Ни в коем случае даже не пытайтесь заливать голоса ПВА! Герметизация конечно же будет нормальная, но это чревато в будующем тем, что когда вы захотите отодрать ПВА и сделать всё по новой - поверьте, вы будете проклинать всё на свете, отскребая его и с планок и с резонаторов! Это самый худший и халтурный вариант, хоть и более простой и быстрый чем перевосковка. 

Очень вам советую забыть про мастеров, т.к. я полностью уверен что большинство мастеров перевосковку вам сделают только поверхностную, как вы писали выше! Это действительно так! Ни один мастер даже за нормальные деньги не будет делать вам это, так как процесс довольно долгий и муторный, а с их количеством работы это просто непозволительная роскошь так тратить время! Мне как-то один мастер раскрыл свои тайны КАК он это делает! Так что хорошего результата можете не ждать. Если вам это очень надо советую пойти по более сложному пути и сделать это дело самостоятельно, если ваш инструмент действительно того достоин. 

Поверьте, это не так сложно как кажется - единственно только долго.
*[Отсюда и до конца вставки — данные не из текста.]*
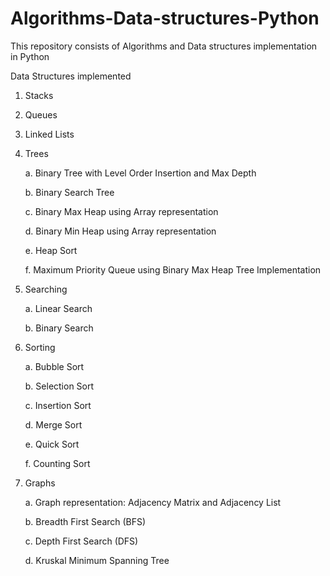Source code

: # Algorithms-Data-structures-Python
This repository consists of Algorithms and Data structures implementation in Python

Data Structures implemented
1. Stacks
2. Queues
3. Linked Lists
4. Trees

   a. Binary Tree with Level Order Insertion and Max Depth

   b. Binary Search Tree 

   c. Binary Max Heap using Array representation

   d. Binary Min Heap using Array representation

   e. Heap Sort

   f. Maximum Priority Queue using Binary Max Heap Tree Implementation
5. Searching
   
   a. Linear Search

   b. Binary Search
6. Sorting

   a. Bubble Sort

   b. Selection Sort

   c. Insertion Sort

   d. Merge Sort

   e. Quick Sort

   f. Counting Sort
7. Graphs

   a. Graph representation: Adjacency Matrix and Adjacency List

   b. Breadth First Search (BFS)

   c. Depth First Search (DFS)

   d. Kruskal Minimum Spanning Tree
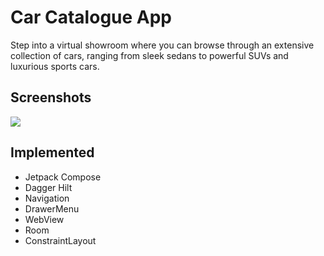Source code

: 
# Car Catalogue App

Step into a virtual showroom where you can browse through an extensive collection of cars, ranging from sleek sedans to powerful SUVs and luxurious sports cars. 
## Screenshots

![](https://github.com/ALLETttttt/CarCatalogue-App/blob/main/%D0%A1%D0%BD%D0%B8%D0%BC%D0%BE%D0%BA%20%D1%8D%D0%BA%D1%80%D0%B0%D0%BD%D0%B0%202023-08-29%20%D0%B2%2000.11.26.png?raw=true)


## Implemented

- Jetpack Compose
- Dagger Hilt
- Navigation
- DrawerMenu
- WebView 
- Room
- ConstraintLayout


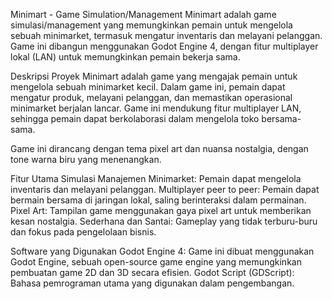 Minimart - Game Simulation/Management
Minimart adalah game simulasi/management yang memungkinkan pemain untuk mengelola sebuah minimarket, termasuk mengatur inventaris dan melayani pelanggan. Game ini dibangun menggunakan Godot Engine 4, dengan fitur multiplayer lokal (LAN) untuk memungkinkan pemain bekerja sama.

Deskripsi Proyek
Minimart adalah game yang mengajak pemain untuk mengelola sebuah minimarket kecil. Dalam game ini, pemain dapat mengatur produk, melayani pelanggan, dan memastikan operasional minimarket berjalan lancar. Game ini mendukung fitur multiplayer LAN, sehingga pemain dapat berkolaborasi dalam mengelola toko bersama-sama.

Game ini dirancang dengan tema pixel art dan nuansa nostalgia, dengan tone warna biru yang menenangkan.

Fitur Utama
Simulasi Manajemen Minimarket: Pemain dapat mengelola inventaris dan melayani pelanggan.
Multiplayer peer to peer: Pemain dapat bermain bersama di jaringan lokal, saling berinteraksi dalam permainan.
Pixel Art: Tampilan game menggunakan gaya pixel art untuk memberikan kesan nostalgia.
Sederhana dan Santai: Gameplay yang tidak terburu-buru dan fokus pada pengelolaan bisnis.

Software yang Digunakan
Godot Engine 4: Game ini dibuat menggunakan Godot Engine, sebuah open-source game engine yang memungkinkan pembuatan game 2D dan 3D secara efisien.
Godot Script (GDScript): Bahasa pemrograman utama yang digunakan dalam pengembangan.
Причём дольше всего именно соскребать старый воск с планок и резонаторов. Если подключить голову и немного потренироваться заранее, то всё получится, и очень даже неплохо! Материалы можно достать если обратиться в специальные музыкальные магазины, либо на крайний случай купить много восковых свечек и канифоли и сделать раствор самому! Почитайте хоть на этом форуме про это дело, тут много чего есть!


----------



## 747050 (1 Апр 2012)

Спасибо за ответ. ПВА - долго, но дешевле и проще. Если надумаю продавать - воспользуюсь этим способом. Полностью перевосковывать страшновато и нет пока необходимости. Да и потом за этим идет настройка и т.д и т.п Я все таки придерживаюсь принципа - не навреди. Что то ушли мы от вопроса. Кроме мыла - больше ничего не посоветуете от склейки окантовки мехов? Заодно хочу спросить у знатоков один вопрос. Можно ли по надписи определить года выпуска хотя бы примерно ? Просто заметил , что есть названия Вельтмайстера сделаны печатными буквами, а есть как рукописный шрифт


----------



## ze_go (1 Апр 2012)

mikes7 писал:


> но это чревато в будующем тем, что когда вы захотите отодрать ПВА и сделать всё по новой - поверьте, вы будете проклинать всё на свете, отскребая его и с планок и с резонаторов! Это самый худший и халтурный вариант, хоть и более простой и быстрый чем перевосковка.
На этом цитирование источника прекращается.